The Effects of Tyre Age

Tyres generally rendered unusable by wear or damage before the signs of ageing become a problem. Spare tyres as well as tyres for caravans or seasonal agricultural implements do have problems however, as they can often be left unattended for a long time, and the tyres might not be in the same condition when coming out of storage.

Ageing tyres may start to crack, and as the rubber degrades the tyres become more vulnerable to cuts and punctures. The risk of sudden tyre failure also increases, and the tyres are more work to maintain as they become more porous and air starts to escape.

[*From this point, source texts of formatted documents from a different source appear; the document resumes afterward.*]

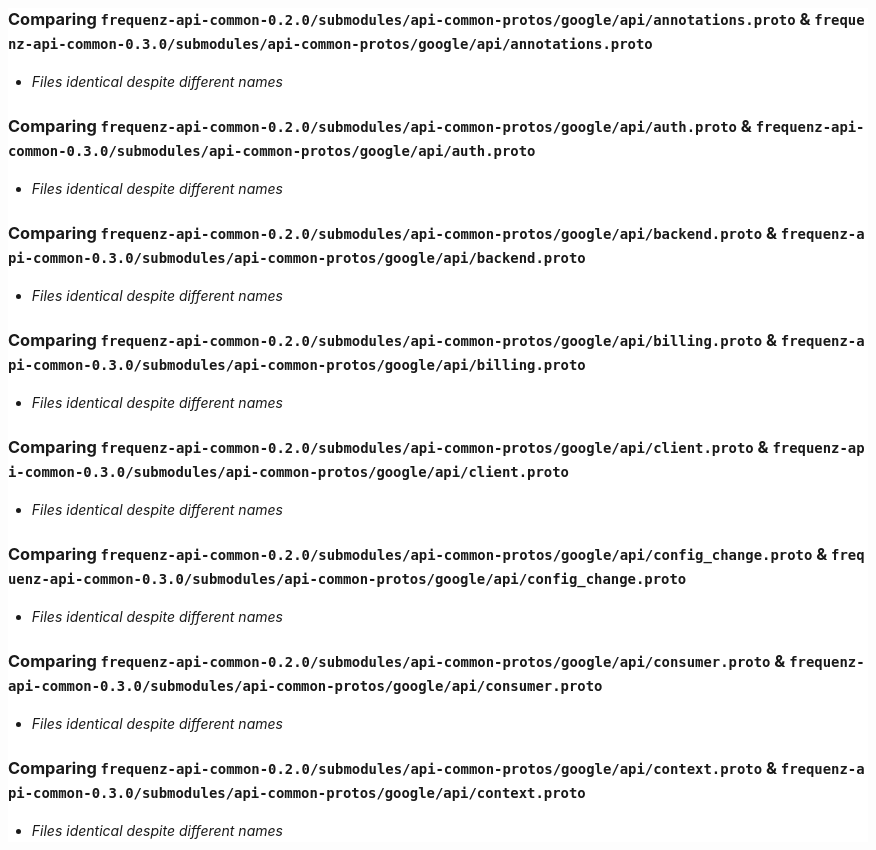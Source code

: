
 ```diff
```

### Comparing `frequenz-api-common-0.2.0/submodules/api-common-protos/google/api/annotations.proto` & `frequenz-api-common-0.3.0/submodules/api-common-protos/google/api/annotations.proto`

 * *Files identical despite different names*

### Comparing `frequenz-api-common-0.2.0/submodules/api-common-protos/google/api/auth.proto` & `frequenz-api-common-0.3.0/submodules/api-common-protos/google/api/auth.proto`

 * *Files identical despite different names*

### Comparing `frequenz-api-common-0.2.0/submodules/api-common-protos/google/api/backend.proto` & `frequenz-api-common-0.3.0/submodules/api-common-protos/google/api/backend.proto`

 * *Files identical despite different names*

### Comparing `frequenz-api-common-0.2.0/submodules/api-common-protos/google/api/billing.proto` & `frequenz-api-common-0.3.0/submodules/api-common-protos/google/api/billing.proto`

 * *Files identical despite different names*

### Comparing `frequenz-api-common-0.2.0/submodules/api-common-protos/google/api/client.proto` & `frequenz-api-common-0.3.0/submodules/api-common-protos/google/api/client.proto`

 * *Files identical despite different names*

### Comparing `frequenz-api-common-0.2.0/submodules/api-common-protos/google/api/config_change.proto` & `frequenz-api-common-0.3.0/submodules/api-common-protos/google/api/config_change.proto`

 * *Files identical despite different names*

### Comparing `frequenz-api-common-0.2.0/submodules/api-common-protos/google/api/consumer.proto` & `frequenz-api-common-0.3.0/submodules/api-common-protos/google/api/consumer.proto`

 * *Files identical despite different names*

### Comparing `frequenz-api-common-0.2.0/submodules/api-common-protos/google/api/context.proto` & `frequenz-api-common-0.3.0/submodules/api-common-protos/google/api/context.proto`

 * *Files identical despite different names*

Checking the Age of a Tyre

All tyres have a coded date of manufacture on the sidewall. This is a four-digit number noting the week and year of production: for example "0714" would mean that the tyre was made in the 7th week of 2014. Many tyres will have this date of production after the DOT code, which is required on tyres used in the USA.

Getting the Most out of Your Tyres

There are a few steps you can take to maximise the life of tyres which will perish before they wear out. Tyres should be kept out of direct sunlight and rain, as well as away from oil, grease, petrol/diesel and ozone from high-voltage electrical equipment.

Machines which are not in regular use, such as caravans and seasonal agricultural implements, should be moved backwards and forwards throughout the year to avoid the tyres developing flat spots or deformations due to being sat still for too long.